In 1987 the South Carolina Supreme Court ruled that Kathy Small’s handbook with Springs Industries was an enforceable contract. This was big news for employees with handbooks that contained promises. If, for example, a handbook required two written warnings before termination and the employee had received only one write up, she could sue in court to get her job back.
The Court in the Small case gave employers a way out: disclaimers. If a company wrote in the handbook that it was not a contract, the employee would lose the case.
But in 2002 Evelyn Conner, a police dispatcher, challenged a handbook that had both a disclaimer AND promises. The state Supreme Court said a jury should decide whether or not Evelyn could still enforce the protections because the handbook was confusing. This was another victory for employees.

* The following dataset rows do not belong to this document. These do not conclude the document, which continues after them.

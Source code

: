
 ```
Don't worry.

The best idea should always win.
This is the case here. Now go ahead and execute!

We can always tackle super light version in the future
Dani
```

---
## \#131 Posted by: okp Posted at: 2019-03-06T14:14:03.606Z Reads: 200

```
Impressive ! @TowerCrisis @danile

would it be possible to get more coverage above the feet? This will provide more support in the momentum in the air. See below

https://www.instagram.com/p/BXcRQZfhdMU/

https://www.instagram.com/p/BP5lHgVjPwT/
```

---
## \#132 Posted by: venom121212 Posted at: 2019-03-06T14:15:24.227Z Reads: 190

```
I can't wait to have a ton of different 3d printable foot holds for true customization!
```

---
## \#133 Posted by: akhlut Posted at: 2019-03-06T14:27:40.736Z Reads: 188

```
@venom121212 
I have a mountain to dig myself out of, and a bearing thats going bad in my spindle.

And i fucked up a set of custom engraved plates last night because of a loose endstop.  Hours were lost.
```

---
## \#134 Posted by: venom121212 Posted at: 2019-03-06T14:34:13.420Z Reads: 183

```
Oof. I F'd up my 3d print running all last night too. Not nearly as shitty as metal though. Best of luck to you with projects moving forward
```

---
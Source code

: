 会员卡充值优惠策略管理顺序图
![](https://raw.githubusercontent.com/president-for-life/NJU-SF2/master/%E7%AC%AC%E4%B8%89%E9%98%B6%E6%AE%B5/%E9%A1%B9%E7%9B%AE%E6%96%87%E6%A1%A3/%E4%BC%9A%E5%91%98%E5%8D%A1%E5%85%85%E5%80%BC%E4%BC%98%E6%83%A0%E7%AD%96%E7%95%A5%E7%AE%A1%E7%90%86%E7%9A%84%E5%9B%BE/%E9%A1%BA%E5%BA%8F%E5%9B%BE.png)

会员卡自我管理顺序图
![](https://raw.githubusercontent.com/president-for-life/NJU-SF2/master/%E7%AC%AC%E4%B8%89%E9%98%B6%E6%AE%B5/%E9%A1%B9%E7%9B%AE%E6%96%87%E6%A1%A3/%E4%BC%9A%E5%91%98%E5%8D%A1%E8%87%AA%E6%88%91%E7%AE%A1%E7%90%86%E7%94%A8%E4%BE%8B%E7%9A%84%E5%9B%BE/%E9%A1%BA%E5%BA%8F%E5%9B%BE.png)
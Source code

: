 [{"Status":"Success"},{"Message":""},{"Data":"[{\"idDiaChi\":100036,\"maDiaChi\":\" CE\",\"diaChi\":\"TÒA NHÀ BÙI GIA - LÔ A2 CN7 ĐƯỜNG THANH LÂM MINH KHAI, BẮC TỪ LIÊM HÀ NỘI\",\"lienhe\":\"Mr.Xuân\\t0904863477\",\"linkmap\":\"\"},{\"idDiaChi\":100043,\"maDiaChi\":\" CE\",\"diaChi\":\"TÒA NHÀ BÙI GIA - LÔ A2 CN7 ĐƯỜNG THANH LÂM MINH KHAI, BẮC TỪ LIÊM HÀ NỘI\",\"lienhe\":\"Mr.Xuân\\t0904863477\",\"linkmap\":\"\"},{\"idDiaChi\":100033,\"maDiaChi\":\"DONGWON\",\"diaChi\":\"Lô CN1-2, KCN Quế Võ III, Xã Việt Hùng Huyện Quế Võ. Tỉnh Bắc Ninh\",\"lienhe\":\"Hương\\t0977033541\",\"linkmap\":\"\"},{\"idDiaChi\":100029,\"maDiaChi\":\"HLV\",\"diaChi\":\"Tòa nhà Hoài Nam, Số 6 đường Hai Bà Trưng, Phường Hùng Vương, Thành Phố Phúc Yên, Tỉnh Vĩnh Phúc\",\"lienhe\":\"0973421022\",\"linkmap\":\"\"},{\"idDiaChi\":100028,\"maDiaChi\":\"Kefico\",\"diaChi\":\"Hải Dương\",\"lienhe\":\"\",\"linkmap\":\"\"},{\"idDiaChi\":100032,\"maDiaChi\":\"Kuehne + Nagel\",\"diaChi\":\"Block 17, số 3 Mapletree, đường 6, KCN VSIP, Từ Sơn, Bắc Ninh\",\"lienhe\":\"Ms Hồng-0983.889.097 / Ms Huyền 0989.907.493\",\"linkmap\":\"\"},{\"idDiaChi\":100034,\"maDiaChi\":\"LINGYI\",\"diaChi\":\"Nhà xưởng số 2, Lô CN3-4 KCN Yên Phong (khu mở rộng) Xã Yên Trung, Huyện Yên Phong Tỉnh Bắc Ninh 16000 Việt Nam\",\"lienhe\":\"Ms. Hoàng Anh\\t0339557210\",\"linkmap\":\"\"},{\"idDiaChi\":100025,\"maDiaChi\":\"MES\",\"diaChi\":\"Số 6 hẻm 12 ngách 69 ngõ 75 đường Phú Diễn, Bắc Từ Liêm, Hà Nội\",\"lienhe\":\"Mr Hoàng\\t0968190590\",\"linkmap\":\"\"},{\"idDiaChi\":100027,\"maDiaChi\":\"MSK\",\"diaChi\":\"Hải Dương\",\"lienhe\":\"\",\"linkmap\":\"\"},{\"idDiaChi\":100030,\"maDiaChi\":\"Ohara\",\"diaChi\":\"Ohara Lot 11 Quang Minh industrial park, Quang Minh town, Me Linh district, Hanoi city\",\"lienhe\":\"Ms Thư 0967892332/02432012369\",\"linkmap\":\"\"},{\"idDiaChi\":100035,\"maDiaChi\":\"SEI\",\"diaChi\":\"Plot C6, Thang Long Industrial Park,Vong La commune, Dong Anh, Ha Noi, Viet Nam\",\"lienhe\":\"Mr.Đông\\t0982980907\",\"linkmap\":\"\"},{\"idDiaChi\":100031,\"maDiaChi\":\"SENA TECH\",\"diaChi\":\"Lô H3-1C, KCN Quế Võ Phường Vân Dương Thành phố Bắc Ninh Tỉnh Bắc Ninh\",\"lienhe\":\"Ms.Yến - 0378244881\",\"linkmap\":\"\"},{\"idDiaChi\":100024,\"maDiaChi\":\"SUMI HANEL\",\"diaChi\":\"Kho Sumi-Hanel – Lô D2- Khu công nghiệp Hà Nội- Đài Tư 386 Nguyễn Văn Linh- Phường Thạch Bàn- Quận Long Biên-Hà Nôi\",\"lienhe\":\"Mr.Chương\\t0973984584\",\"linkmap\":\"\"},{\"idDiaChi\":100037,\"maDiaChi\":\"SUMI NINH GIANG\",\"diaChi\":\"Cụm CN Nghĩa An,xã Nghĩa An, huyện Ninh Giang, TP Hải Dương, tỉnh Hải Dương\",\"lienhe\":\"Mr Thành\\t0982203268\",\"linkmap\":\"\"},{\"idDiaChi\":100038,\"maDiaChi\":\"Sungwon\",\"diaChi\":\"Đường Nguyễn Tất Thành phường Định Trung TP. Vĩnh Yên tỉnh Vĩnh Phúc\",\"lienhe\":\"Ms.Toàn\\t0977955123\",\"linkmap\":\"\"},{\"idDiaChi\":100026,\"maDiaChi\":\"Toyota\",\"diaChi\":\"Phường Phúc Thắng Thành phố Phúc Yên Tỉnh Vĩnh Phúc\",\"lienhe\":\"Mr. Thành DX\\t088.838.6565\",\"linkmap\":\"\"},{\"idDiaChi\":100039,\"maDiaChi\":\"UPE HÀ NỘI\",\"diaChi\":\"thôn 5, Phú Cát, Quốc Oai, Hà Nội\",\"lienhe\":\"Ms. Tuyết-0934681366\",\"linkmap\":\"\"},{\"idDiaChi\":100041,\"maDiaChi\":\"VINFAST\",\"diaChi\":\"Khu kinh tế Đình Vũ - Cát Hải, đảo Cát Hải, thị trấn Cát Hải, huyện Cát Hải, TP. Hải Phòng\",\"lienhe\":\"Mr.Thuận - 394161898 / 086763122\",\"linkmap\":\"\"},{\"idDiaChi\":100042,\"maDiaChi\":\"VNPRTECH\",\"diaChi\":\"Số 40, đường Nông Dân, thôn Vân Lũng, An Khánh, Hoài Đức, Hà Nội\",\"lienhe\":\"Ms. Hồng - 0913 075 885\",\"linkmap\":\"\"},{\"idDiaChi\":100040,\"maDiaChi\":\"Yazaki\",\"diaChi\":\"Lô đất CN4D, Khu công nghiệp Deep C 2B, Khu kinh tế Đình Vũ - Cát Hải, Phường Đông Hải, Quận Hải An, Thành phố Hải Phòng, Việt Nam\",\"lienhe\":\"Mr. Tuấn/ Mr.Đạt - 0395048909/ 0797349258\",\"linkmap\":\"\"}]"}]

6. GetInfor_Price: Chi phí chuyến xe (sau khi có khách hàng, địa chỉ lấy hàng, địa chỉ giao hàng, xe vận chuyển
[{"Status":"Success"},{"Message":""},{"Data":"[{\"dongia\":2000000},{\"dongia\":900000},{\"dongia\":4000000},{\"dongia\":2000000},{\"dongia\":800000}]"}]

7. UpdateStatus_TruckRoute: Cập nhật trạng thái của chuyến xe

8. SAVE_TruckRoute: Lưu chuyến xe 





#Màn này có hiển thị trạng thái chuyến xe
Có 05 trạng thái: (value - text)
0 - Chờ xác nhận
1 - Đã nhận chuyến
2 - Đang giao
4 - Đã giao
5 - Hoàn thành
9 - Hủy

Two years later in 2004, the business community had enough of court decisions protecting the right of employees to enforce handbooks and went to the legislature for help. The South Carolina General Assembly promptly passed a handbook disclaimer law that made it even harder for employees to enforce promises made to them in handbooks. The current law allows employers who provide handbooks to their employees to avoid court if they simply write a disclaimer in capital letters on the book’s first page, underline it and have the employees sign the handbook.
Now, in most cases, the answer to the question “is your handbook useless?” is “yes”. Check your handbook to see if it has a disclaimer like the one described above. If it does, any promises in the handbook cannot be enforced in court.